What you are asked to do —
Please copy out the lines in the entries that contain "handshake".

Stored entries:

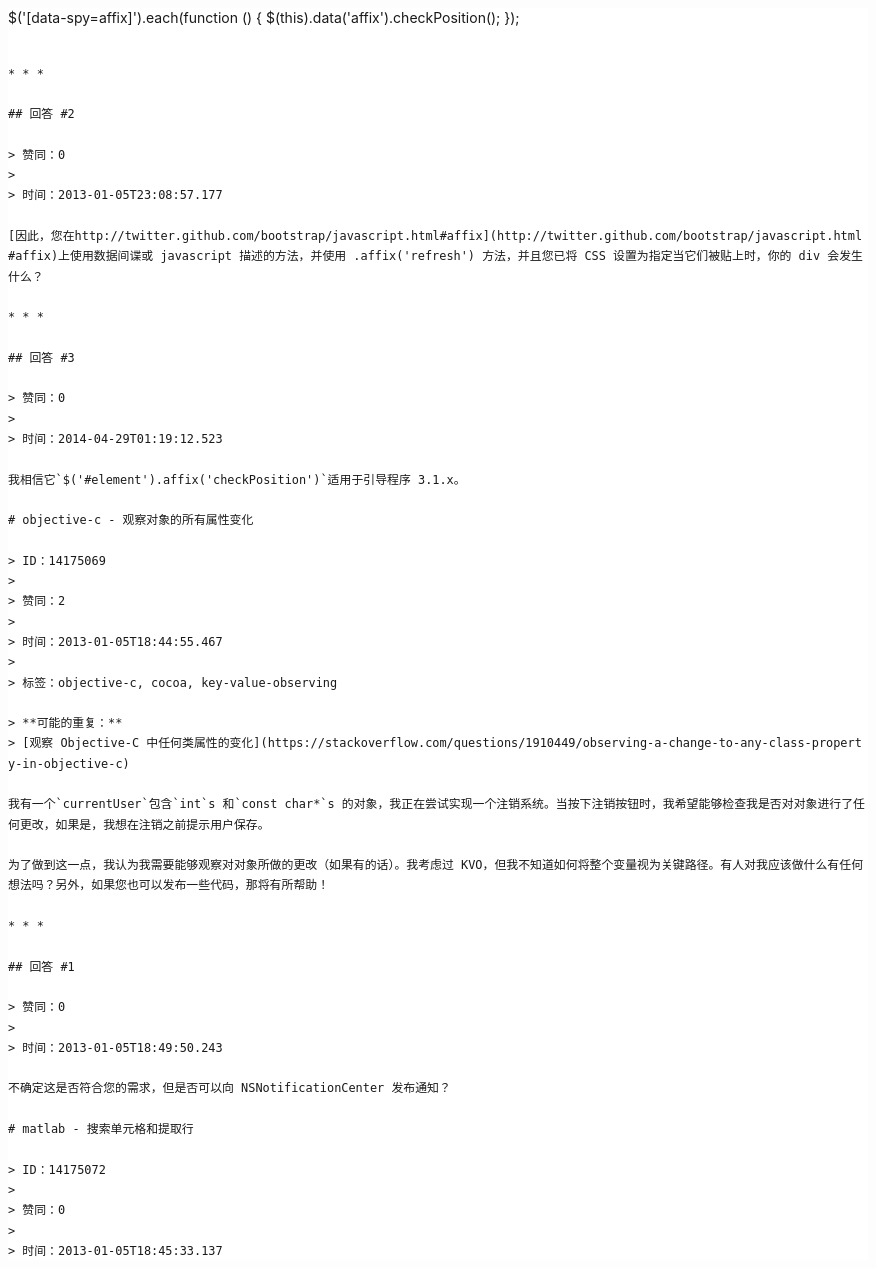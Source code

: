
 ```
```
$('[data-spy=affix]').each(function () { $(this).data('affix').checkPosition(); }); 
```

* * *

## 回答 #2

> 赞同：0
> 
> 时间：2013-01-05T23:08:57.177

[因此，您在http://twitter.github.com/bootstrap/javascript.html#affix](http://twitter.github.com/bootstrap/javascript.html#affix)上使用数据间谍或 javascript 描述的方法，并使用 .affix('refresh') 方法，并且您已将 CSS 设置为指定当它们被贴上时，你的 div 会发生什么？

* * *

## 回答 #3

> 赞同：0
> 
> 时间：2014-04-29T01:19:12.523

我相信它`$('#element').affix('checkPosition')`适用于引导程序 3.1.x。

# objective-c - 观察对象的所有属性变化

> ID：14175069
> 
> 赞同：2
> 
> 时间：2013-01-05T18:44:55.467
> 
> 标签：objective-c, cocoa, key-value-observing

> **可能的重复：**
> [观察 Objective-C 中任何类属性的变化](https://stackoverflow.com/questions/1910449/observing-a-change-to-any-class-property-in-objective-c)

我有一个`currentUser`包含`int`s 和`const char*`s 的对象，我正在尝试实现一个注销系统。当按下注销按钮时，我希望能够检查我是否对对象进行了任何更改，如果是，我想在注销之前提示用户保存。

为了做到这一点，我认为我需要能够观察对对象所做的更改（如果有的话）。我考虑过 KVO，但我不知道如何将整个变量视为关键路径。有人对我应该做什么有任何想法吗？另外，如果您也可以发布一些代码，那将有所帮助！

* * *

## 回答 #1

> 赞同：0
> 
> 时间：2013-01-05T18:49:50.243

不确定这是否符合您的需求，但是否可以向 NSNotificationCenter 发布通知？

# matlab - 搜索单元格和提取行

> ID：14175072
> 
> 赞同：0
> 
> 时间：2013-01-05T18:45:33.137
```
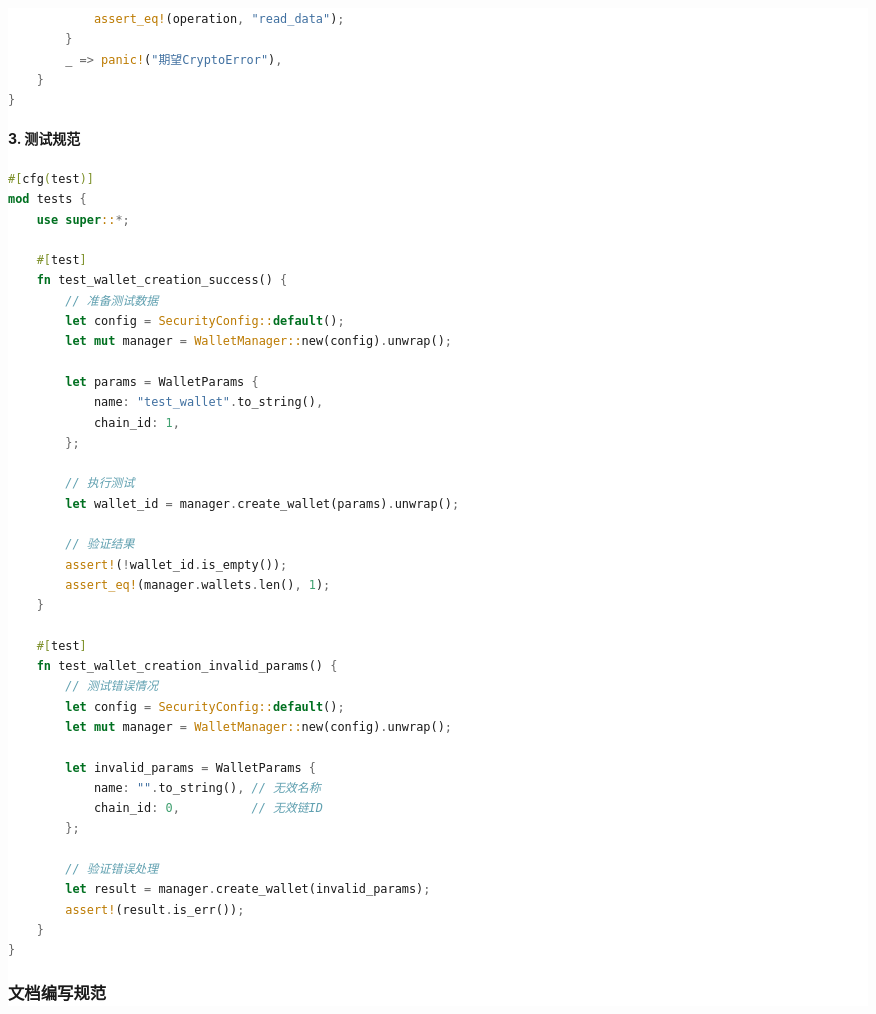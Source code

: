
 ```rust
            assert_eq!(operation, "read_data");
        }
        _ => panic!("期望CryptoError"),
    }
}
```

#### 3. 测试规范

```rust
#[cfg(test)]
mod tests {
    use super::*;
    
    #[test]
    fn test_wallet_creation_success() {
        // 准备测试数据
        let config = SecurityConfig::default();
        let mut manager = WalletManager::new(config).unwrap();
        
        let params = WalletParams {
            name: "test_wallet".to_string(),
            chain_id: 1,
        };
        
        // 执行测试
        let wallet_id = manager.create_wallet(params).unwrap();
        
        // 验证结果
        assert!(!wallet_id.is_empty());
        assert_eq!(manager.wallets.len(), 1);
    }
    
    #[test]
    fn test_wallet_creation_invalid_params() {
        // 测试错误情况
        let config = SecurityConfig::default();
        let mut manager = WalletManager::new(config).unwrap();
        
        let invalid_params = WalletParams {
            name: "".to_string(), // 无效名称
            chain_id: 0,          // 无效链ID
        };
        
        // 验证错误处理
        let result = manager.create_wallet(invalid_params);
        assert!(result.is_err());
    }
}
```

### 文档编写规范
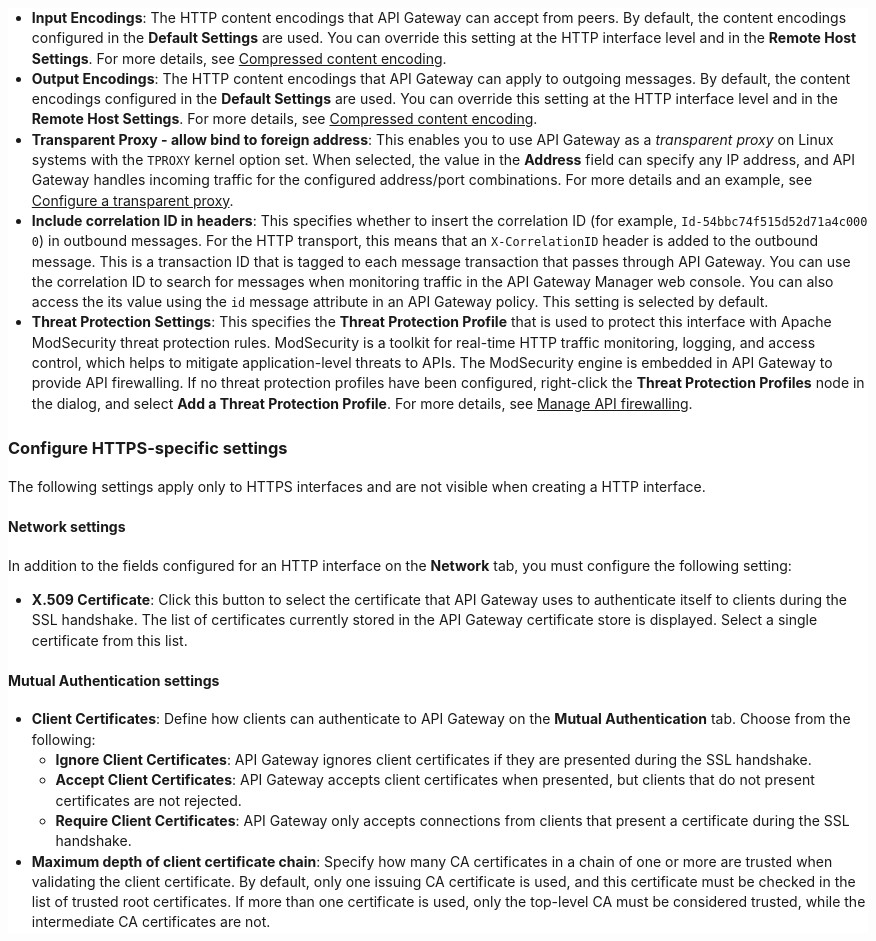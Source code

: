 * **Input Encodings**: The HTTP content encodings that API Gateway can accept from peers. By default, the content encodings configured in the **Default Settings** are used. You can override this setting at the HTTP interface level and in the **Remote Host Settings**. For more details, see [Compressed content encoding](/docs/apigw_poldev/gw_instances/common_compress_encoding/).
* **Output Encodings**: The HTTP content encodings that API Gateway can apply to outgoing messages. By default, the content encodings configured in the **Default Settings** are used. You can override this setting at the HTTP interface level and in the **Remote Host Settings**. For more details, see [Compressed content encoding](/docs/apigw_poldev/gw_instances/common_compress_encoding/).
* **Transparent Proxy - allow bind to foreign address**: This enables you to use API Gateway as a *transparent proxy* on Linux systems with the `TPROXY` kernel option set. When selected, the value in the **Address** field can specify any IP address, and API Gateway handles incoming traffic for the configured address/port combinations. For more details and an example, see [Configure a transparent proxy](#configure-a-transparent-proxy).
* **Include correlation ID in headers**: This specifies whether to insert the correlation ID (for example, `Id-54bbc74f515d52d71a4c0000`) in outbound messages. For the HTTP transport, this means that an `X-CorrelationID` header is added to the outbound message. This is a transaction ID that is tagged to each message transaction that passes through API Gateway. You can use the correlation ID to search for messages when monitoring traffic in the API Gateway Manager web console. You can also access the its value using the `id` message attribute in an API Gateway policy. This setting is selected by default.
* **Threat Protection Settings**: This specifies the **Threat Protection Profile** that is used to protect this interface with Apache ModSecurity threat protection rules. ModSecurity is a toolkit for real-time HTTP traffic monitoring, logging, and access control, which helps to mitigate application-level threats to APIs. The ModSecurity engine is embedded in API Gateway to provide API firewalling. If no threat protection profiles have been configured, right-click the **Threat Protection Profiles** node in the dialog, and select **Add a Threat Protection Profile**. For more details, see
    [Manage API firewalling](/docs/apim_administration/apigtw_security/admin_waf/).

### Configure HTTPS-specific settings

The following settings apply only to HTTPS interfaces and are not visible when creating a HTTP interface.

#### Network settings

In addition to the fields configured for an HTTP interface on the **Network** tab, you must configure the following setting:

* **X.509 Certificate**: Click this button to select the certificate that API Gateway uses to authenticate itself to clients during the SSL handshake. The list of certificates currently stored in the API Gateway certificate store is displayed. Select a single certificate from this list.

#### Mutual Authentication settings

* **Client Certificates**: Define how clients can authenticate to API Gateway on the **Mutual Authentication** tab. Choose from the following:
  * **Ignore Client Certificates**: API Gateway ignores client certificates if they are presented during the SSL handshake.
  * **Accept Client Certificates**: API Gateway accepts client certificates when presented, but clients that do not present certificates are not rejected.
  * **Require Client Certificates**: API Gateway only accepts connections from clients that present a certificate during the SSL handshake.
* **Maximum depth of client certificate chain**: Specify how many CA certificates in a chain of one or more are trusted when validating the client certificate. By default, only one issuing CA certificate is used, and this certificate must be checked in the list of trusted root certificates. If more than one certificate is used, only the top-level CA must be considered trusted, while the intermediate CA certificates are not.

Solution to this exercise —
* **X.509 Certificate**: Click this button to select the certificate that API Gateway uses to authenticate itself to clients during the SSL handshake. The list of certificates currently stored in the API Gateway certificate store is displayed. Select a single certificate from this list.
  * **Ignore Client Certificates**: API Gateway ignores client certificates if they are presented during the SSL handshake.
  * **Require Client Certificates**: API Gateway only accepts connections from clients that present a certificate during the SSL handshake.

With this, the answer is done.